Training Small Model Abilities

Part 4 of 4. Once the economics work, the practical question changes: how do you teach a small model one useful ability without turning the dataset into mush?

Miniature terracotta training bench with sorted fruit shapes, beads, blocks, blank cards, and trays

Abilities are data contracts

The strawberry counting guide is valuable because it makes the ability concrete. The task is not magic reasoning; it is a generated conversation pattern, a target behavior, and a training stage that teaches nanochat to approach a narrow problem in a repeatable way.

The guide uses synthetic conversations, prompt variation, explicit spelling, and a Python double-check to teach a small model a behavior it was bad at. That is the right mental model for small specialists: the ability is a data contract with examples, triggers, target outputs, and failure modes.

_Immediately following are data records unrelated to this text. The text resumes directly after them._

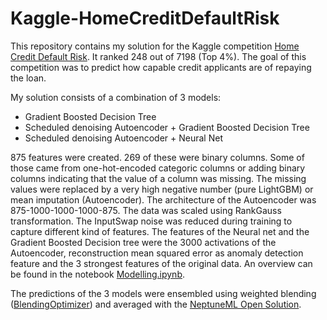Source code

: # Kaggle-HomeCreditDefaultRisk

This repository contains my solution for the Kaggle competition <a href='https://www.kaggle.com/c/home-credit-default-risk'>Home Credit Default Risk</a>. It ranked 248 out of 7198 (Top 4%). The goal of this competition was to predict how capable credit applicants are of repaying the loan.

My solution consists of a combination of 3 models:
  * Gradient Boosted Decision Tree
  * Scheduled denoising Autoencoder + Gradient Boosted Decision Tree
  * Scheduled denoising Autoencoder + Neural Net
  
875 features were created. 269 of these were binary columns. Some of those came from one-hot-encoded categoric columns or adding binary columns indicating that the value of a column was missing. The missing values were replaced by a very high negative number (pure LightGBM) or mean imputation (Autoencoder). The architecture of the Autoencoder was 875-1000-1000-1000-875. The data was scaled using RankGauss transformation. The InputSwap noise was reduced during training to capture different kind of features. The features of the Neural net and the Gradient Boosted Decision tree were the 3000 activations of the Autoencoder, reconstruction mean squared error as anomaly detection feature and the 3 strongest features of the original data. An overview can be found in the notebook <a href='https://github.com/pklauke/Kaggle-HomeCreditDefaultRisk/blob/master/Modelling.ipynb'>Modelling.ipynb</a>.
  
The predictions of the 3 models were ensembled using weighted blending (<a href='https://github.com/pklauke/mlopt'>BlendingOptimizer</a>) and averaged with the <a href='https://github.com/neptune-ml/open-solution-home-credit/tree/solution-5'>NeptuneML Open Solution</a>.
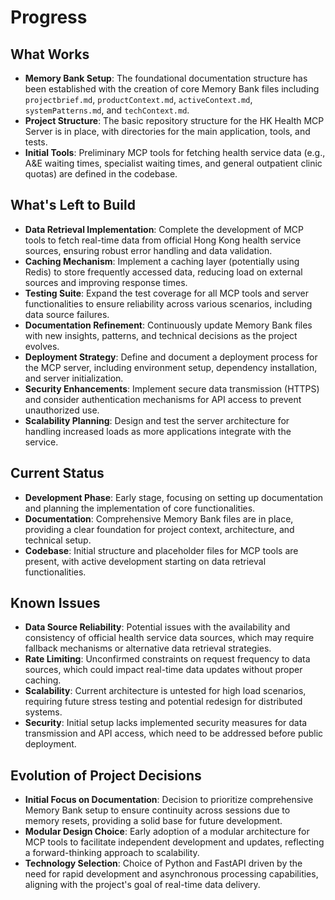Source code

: # Progress

## What Works
- **Memory Bank Setup**: The foundational documentation structure has been established with the creation of core Memory Bank files including `projectbrief.md`, `productContext.md`, `activeContext.md`, `systemPatterns.md`, and `techContext.md`.
- **Project Structure**: The basic repository structure for the HK Health MCP Server is in place, with directories for the main application, tools, and tests.
- **Initial Tools**: Preliminary MCP tools for fetching health service data (e.g., A&E waiting times, specialist waiting times, and general outpatient clinic quotas) are defined in the codebase.

## What's Left to Build
- **Data Retrieval Implementation**: Complete the development of MCP tools to fetch real-time data from official Hong Kong health service sources, ensuring robust error handling and data validation.
- **Caching Mechanism**: Implement a caching layer (potentially using Redis) to store frequently accessed data, reducing load on external sources and improving response times.
- **Testing Suite**: Expand the test coverage for all MCP tools and server functionalities to ensure reliability across various scenarios, including data source failures.
- **Documentation Refinement**: Continuously update Memory Bank files with new insights, patterns, and technical decisions as the project evolves.
- **Deployment Strategy**: Define and document a deployment process for the MCP server, including environment setup, dependency installation, and server initialization.
- **Security Enhancements**: Implement secure data transmission (HTTPS) and consider authentication mechanisms for API access to prevent unauthorized use.
- **Scalability Planning**: Design and test the server architecture for handling increased loads as more applications integrate with the service.

## Current Status
- **Development Phase**: Early stage, focusing on setting up documentation and planning the implementation of core functionalities.
- **Documentation**: Comprehensive Memory Bank files are in place, providing a clear foundation for project context, architecture, and technical setup.
- **Codebase**: Initial structure and placeholder files for MCP tools are present, with active development starting on data retrieval functionalities.

## Known Issues
- **Data Source Reliability**: Potential issues with the availability and consistency of official health service data sources, which may require fallback mechanisms or alternative data retrieval strategies.
- **Rate Limiting**: Unconfirmed constraints on request frequency to data sources, which could impact real-time data updates without proper caching.
- **Scalability**: Current architecture is untested for high load scenarios, requiring future stress testing and potential redesign for distributed systems.
- **Security**: Initial setup lacks implemented security measures for data transmission and API access, which need to be addressed before public deployment.

## Evolution of Project Decisions
- **Initial Focus on Documentation**: Decision to prioritize comprehensive Memory Bank setup to ensure continuity across sessions due to memory resets, providing a solid base for future development.
- **Modular Design Choice**: Early adoption of a modular architecture for MCP tools to facilitate independent development and updates, reflecting a forward-thinking approach to scalability.
- **Technology Selection**: Choice of Python and FastAPI driven by the need for rapid development and asynchronous processing capabilities, aligning with the project's goal of real-time data delivery.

Tokenization is not incidental

The guide explicitly breaks words into characters because tokenization hides the thing the model must count. That maps directly to the RPG-state experiment: the labels, delimiters, and status channels are not superficial formatting. They are the model's interface to the world.

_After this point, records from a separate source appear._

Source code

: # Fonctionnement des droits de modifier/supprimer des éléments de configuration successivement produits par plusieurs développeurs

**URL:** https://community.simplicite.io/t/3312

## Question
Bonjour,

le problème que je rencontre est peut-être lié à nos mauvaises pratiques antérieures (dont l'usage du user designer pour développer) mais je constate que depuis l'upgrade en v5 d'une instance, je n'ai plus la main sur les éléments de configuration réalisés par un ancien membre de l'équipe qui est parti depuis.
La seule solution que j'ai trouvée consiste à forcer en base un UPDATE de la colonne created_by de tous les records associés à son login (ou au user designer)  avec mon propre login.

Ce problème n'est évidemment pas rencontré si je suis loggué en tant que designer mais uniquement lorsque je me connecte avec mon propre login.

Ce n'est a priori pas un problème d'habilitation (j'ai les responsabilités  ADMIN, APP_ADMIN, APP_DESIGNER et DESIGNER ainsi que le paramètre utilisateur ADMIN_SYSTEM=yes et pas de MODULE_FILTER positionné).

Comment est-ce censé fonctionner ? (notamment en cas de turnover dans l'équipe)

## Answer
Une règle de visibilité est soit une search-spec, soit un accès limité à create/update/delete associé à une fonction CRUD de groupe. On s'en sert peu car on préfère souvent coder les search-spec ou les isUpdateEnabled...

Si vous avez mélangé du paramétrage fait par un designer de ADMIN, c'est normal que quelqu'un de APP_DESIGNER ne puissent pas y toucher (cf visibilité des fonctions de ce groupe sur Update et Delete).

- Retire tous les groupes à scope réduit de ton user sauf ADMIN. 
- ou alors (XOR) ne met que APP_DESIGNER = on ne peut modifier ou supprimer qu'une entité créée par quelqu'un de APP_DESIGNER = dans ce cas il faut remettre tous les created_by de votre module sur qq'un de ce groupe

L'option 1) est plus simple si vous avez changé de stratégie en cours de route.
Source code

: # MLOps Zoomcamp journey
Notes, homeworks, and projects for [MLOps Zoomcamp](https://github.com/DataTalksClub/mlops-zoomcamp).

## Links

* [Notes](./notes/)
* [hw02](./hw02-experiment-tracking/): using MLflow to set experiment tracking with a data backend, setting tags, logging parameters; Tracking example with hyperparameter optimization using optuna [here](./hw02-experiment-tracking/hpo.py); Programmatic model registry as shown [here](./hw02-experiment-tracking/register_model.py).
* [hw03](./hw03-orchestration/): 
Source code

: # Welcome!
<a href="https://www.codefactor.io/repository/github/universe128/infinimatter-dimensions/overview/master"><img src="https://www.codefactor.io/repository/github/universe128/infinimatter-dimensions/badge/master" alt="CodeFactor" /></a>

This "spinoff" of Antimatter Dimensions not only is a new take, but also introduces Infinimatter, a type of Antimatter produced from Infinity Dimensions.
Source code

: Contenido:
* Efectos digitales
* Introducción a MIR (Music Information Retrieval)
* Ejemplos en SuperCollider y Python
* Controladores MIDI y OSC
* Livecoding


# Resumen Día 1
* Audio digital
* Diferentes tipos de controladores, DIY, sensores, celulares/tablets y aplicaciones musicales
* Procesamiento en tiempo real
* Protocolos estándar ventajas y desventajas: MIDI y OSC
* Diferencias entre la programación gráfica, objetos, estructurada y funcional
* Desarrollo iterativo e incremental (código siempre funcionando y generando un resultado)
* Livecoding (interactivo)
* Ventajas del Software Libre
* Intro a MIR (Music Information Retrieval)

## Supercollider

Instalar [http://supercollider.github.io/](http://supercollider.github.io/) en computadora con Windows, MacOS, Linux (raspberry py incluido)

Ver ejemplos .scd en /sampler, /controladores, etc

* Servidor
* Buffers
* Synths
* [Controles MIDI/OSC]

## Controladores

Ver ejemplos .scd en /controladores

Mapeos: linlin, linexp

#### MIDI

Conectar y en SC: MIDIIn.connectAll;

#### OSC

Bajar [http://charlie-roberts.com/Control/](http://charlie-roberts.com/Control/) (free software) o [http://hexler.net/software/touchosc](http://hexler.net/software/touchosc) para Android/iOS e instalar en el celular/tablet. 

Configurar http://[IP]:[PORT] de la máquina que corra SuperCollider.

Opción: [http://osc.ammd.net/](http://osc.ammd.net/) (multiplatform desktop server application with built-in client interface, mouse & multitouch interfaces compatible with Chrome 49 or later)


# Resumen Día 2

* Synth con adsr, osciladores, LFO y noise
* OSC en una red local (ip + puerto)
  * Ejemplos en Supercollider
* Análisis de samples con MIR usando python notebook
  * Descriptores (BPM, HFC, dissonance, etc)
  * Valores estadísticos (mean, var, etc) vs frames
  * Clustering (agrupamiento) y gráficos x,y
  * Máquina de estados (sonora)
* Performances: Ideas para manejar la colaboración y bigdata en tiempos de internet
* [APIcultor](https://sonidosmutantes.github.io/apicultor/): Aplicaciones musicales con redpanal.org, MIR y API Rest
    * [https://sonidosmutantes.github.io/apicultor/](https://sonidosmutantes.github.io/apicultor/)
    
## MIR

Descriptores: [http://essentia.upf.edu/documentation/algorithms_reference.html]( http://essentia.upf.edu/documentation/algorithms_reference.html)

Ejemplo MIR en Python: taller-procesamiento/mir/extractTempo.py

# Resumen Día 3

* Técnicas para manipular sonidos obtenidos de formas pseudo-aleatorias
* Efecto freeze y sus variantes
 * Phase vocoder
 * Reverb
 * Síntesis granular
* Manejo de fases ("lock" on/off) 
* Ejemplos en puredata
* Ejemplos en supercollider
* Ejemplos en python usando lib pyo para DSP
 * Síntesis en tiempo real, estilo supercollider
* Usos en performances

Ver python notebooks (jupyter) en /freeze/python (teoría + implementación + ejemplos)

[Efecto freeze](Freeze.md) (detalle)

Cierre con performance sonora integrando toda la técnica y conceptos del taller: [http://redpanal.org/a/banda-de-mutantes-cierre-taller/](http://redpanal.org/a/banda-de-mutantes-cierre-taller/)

When tiny models fail, the failure often looks like intelligence drifting. Underneath, it is frequently an interface problem: fuzzy tokens, overloaded labels, missing negative examples, or a task shape that does not make the right intermediate state visible.

Close view of bead strings, blank tiles, fruit-shaped pieces, and clay trays connected to one small cube

Identity is also trainable behavior

The identity guide shows the same pattern applied to persona and self-description. Karpathy describes generating synthetic multi-turn conversations and mixing them into midtraining and SFT so nanochat learns what it is supposed to know about itself.

That is not just flavor. In applied systems, identity includes tool boundaries, refusal style, domain commitments, and what the assistant should claim or avoid claiming. For small models, those behaviors should be trained and evaluated like any other ability.

How this loops back to the pico model

The RPG experiment is an ability-training problem wearing a game costume. The model is not learning everything about games. It is learning a narrow transition grammar and then revealing where the grammar is under-specified.

Generate targeted examples: cover each action, status, cooldown, and boundary case.
Vary triggers without blurring labels: prompt diversity helps; semantic drift hurts.
Train recovery, not just success: malformed states and contradictory inputs belong in the eval set.
Keep the output contract inspectable: a tiny model is only useful if failures are easy to spot.

Series takeaway: nanochat makes the training loop understandable; SLM research explains why small models matter; the pico-LLM experiment shows how the same ideas become a product-sized specialist.